Integer. Safety limit for the maximum number of merging iterations. Defaults to 1000.

monotonic_trend

Character string specifying the desired direction of the Weight of Evidence (WoE) trend.

"auto": Automatically determines the most likely trend (ascending or descending) based on the correlation between the feature and the target.
"ascending": Forces the WoE to increase as the feature value increases.
"descending": Forces the WoE to decrease as the feature value increases.
"none": Does not enforce any monotonic constraint (allows peaks and valleys).

Defaults to "auto".

Value

A list containing the binning results:

id: Integer vector of bin identifiers.
bin: Character vector of bin labels in interval notation.
woe: Numeric vector of Weight of Evidence for each bin.
iv: Numeric vector of Information Value contribution per bin.
count: Integer vector of total observations per bin.
count_pos: Integer vector of positive cases.
count_neg: Integer vector of negative cases.
event_rate: Numeric vector of the target event rate in each bin.
cutpoints: Numeric vector of upper boundaries (excluding Inf).
total_iv: The total Information Value of the binned variable.
monotonic_trend: The actual trend enforced ("ascending", "descending", or "none").
execution_time_ms: Execution time in milliseconds.

Details

Although named "DP" (Dynamic Programming) in some contexts, this implementation primarily uses a greedy heuristic to optimize the Information Value (IV) while satisfying constraints.

Algorithm Steps:

Pre-binning: Generates initial granular bins based on quantiles.
Trend Determination: If monotonic_trend = "auto", calculates the Pearson correlation between the feature and target to decide if the WoE should increase or decrease.
Monotonicity Enforcement: Iteratively merges adjacent bins that violate the determined or requested trend.
Constraint Satisfaction: Merges rare bins (below bin_cutoff) and ensures the number of bins is within [min_bins, max_bins].
Optimization: Greedily merges similar bins (based on WoE difference) to reduce complexity while attempting to preserve information.

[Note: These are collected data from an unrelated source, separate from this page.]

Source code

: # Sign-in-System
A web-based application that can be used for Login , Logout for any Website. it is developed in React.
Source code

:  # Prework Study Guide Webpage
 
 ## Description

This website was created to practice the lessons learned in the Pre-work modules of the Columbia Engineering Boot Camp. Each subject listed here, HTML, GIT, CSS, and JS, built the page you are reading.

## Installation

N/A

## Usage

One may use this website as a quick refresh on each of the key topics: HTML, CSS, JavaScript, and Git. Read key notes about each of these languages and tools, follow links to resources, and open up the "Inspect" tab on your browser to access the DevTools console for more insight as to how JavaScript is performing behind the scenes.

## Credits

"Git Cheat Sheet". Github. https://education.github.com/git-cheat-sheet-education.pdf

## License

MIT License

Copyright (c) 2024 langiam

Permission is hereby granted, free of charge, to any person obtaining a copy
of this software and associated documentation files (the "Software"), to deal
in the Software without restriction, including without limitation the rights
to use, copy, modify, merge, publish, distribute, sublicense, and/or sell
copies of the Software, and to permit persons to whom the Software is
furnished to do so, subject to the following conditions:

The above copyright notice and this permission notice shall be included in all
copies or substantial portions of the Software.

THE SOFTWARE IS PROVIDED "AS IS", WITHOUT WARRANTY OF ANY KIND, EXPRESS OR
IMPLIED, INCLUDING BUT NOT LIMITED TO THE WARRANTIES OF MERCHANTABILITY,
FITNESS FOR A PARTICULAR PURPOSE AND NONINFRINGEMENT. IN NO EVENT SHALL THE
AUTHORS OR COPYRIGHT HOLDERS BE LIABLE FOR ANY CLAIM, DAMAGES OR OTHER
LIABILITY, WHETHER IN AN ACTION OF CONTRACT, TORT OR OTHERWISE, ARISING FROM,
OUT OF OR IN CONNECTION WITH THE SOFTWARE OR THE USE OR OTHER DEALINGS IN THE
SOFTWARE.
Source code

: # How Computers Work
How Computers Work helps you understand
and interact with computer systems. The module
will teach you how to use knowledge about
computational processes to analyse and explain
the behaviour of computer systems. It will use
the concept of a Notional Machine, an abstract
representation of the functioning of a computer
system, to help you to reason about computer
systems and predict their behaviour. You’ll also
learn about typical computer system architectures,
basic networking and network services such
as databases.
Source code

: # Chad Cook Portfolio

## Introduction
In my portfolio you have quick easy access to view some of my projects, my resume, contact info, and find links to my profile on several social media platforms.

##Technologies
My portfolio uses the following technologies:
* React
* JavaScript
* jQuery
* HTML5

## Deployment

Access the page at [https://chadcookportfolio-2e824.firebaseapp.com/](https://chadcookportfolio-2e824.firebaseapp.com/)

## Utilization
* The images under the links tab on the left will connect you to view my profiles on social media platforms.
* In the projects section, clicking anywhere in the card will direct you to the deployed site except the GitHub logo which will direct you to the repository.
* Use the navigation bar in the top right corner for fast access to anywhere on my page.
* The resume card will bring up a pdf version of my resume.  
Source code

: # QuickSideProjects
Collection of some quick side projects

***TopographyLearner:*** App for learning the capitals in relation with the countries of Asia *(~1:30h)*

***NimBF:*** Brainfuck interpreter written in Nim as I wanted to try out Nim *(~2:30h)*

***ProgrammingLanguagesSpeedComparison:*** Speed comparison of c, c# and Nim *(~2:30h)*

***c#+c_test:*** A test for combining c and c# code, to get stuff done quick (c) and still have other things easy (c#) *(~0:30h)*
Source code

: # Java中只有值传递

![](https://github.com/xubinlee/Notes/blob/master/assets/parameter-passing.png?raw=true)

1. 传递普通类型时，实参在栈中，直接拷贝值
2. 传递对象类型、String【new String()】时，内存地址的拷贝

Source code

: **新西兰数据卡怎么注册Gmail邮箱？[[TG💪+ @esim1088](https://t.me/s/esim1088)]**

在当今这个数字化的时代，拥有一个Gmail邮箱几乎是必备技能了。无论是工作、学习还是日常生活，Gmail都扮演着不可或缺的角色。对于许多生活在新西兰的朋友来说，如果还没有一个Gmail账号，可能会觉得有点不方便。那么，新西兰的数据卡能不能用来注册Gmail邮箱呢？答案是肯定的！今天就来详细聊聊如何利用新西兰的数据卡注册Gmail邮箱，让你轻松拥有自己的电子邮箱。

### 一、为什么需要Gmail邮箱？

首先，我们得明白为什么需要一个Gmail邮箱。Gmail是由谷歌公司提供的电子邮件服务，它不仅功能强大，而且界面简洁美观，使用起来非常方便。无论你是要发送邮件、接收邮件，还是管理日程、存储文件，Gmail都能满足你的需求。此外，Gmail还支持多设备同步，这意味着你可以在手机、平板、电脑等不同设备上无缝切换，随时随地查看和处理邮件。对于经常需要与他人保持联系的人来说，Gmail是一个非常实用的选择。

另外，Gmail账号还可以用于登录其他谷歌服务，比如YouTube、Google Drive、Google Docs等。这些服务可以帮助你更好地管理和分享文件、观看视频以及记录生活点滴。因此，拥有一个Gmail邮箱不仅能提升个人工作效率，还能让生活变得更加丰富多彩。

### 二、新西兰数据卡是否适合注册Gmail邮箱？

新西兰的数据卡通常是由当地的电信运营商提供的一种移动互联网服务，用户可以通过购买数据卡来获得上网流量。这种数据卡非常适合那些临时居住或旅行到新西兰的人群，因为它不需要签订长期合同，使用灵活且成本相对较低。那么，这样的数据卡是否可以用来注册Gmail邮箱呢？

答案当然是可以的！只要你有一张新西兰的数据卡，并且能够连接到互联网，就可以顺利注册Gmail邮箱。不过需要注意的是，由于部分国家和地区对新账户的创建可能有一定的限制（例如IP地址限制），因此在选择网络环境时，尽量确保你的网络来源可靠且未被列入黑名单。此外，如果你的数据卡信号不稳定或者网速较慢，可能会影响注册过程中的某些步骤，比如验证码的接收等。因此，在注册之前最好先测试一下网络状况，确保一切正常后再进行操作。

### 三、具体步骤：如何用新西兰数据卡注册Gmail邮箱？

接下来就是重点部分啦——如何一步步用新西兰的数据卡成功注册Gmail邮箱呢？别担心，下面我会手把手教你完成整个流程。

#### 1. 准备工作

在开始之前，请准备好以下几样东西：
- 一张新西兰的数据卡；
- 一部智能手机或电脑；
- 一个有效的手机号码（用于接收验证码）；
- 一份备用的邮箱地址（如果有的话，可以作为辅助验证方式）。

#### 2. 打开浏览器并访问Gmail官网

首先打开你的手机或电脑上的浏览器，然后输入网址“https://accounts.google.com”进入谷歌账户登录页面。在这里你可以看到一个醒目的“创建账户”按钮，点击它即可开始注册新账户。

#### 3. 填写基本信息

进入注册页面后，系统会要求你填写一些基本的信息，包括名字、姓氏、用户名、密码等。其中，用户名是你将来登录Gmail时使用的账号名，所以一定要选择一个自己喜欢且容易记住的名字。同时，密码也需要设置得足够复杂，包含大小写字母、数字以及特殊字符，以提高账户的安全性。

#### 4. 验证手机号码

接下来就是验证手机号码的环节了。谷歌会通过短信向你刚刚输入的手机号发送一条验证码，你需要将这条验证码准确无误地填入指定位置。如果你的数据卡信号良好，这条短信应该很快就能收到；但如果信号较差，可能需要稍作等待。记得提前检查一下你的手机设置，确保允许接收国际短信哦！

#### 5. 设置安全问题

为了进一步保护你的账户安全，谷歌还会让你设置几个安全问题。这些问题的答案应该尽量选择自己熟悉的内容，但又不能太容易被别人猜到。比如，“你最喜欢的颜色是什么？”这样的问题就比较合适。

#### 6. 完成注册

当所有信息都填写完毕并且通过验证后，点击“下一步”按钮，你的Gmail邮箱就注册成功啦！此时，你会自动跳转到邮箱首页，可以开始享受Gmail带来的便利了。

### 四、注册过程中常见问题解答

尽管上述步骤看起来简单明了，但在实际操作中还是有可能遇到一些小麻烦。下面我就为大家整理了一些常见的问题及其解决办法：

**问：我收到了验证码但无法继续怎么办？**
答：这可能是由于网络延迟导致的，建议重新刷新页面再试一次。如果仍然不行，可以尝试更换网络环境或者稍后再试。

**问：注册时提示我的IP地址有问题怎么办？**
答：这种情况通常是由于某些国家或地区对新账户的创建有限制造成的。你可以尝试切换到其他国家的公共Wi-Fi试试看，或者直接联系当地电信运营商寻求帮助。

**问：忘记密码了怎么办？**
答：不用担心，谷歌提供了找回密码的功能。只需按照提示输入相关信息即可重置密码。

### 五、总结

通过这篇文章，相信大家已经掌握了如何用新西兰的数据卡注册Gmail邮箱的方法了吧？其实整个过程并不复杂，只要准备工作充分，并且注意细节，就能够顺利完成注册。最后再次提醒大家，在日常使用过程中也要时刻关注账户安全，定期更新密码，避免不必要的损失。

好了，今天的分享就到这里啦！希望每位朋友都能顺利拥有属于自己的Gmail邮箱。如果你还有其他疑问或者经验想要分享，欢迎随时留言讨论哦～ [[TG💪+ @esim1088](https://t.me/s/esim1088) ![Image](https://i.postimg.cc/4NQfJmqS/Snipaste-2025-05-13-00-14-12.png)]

This method is often preferred when strict business logic dictates a specific relationship direction (e.g., "higher income must imply lower risk").

Examples

# Example: forcing a descending trend
set.seed(123)
feature <- runif(1000, 0, 100)
# Target has a complex relationship, but we want to force a linear view
target <- rbinom(1000, 1, 0.5 + 0.003 * feature) # slightly positive trend

# Force "descending" (even if data suggests ascending) to see enforcement
result <- ob_numerical_dp(feature, target,
  min_bins = 3,
  max_bins = 5,
  monotonic_trend = "descending"
)

print(result$bin)
#> [1] "(-Inf;89.189612]"      "(89.189612;95.310121]" "(95.310121;+Inf]"     
print(result$woe) # Should be strictly decreasing
#> [1] -0.05783551  0.64413073  0.53267052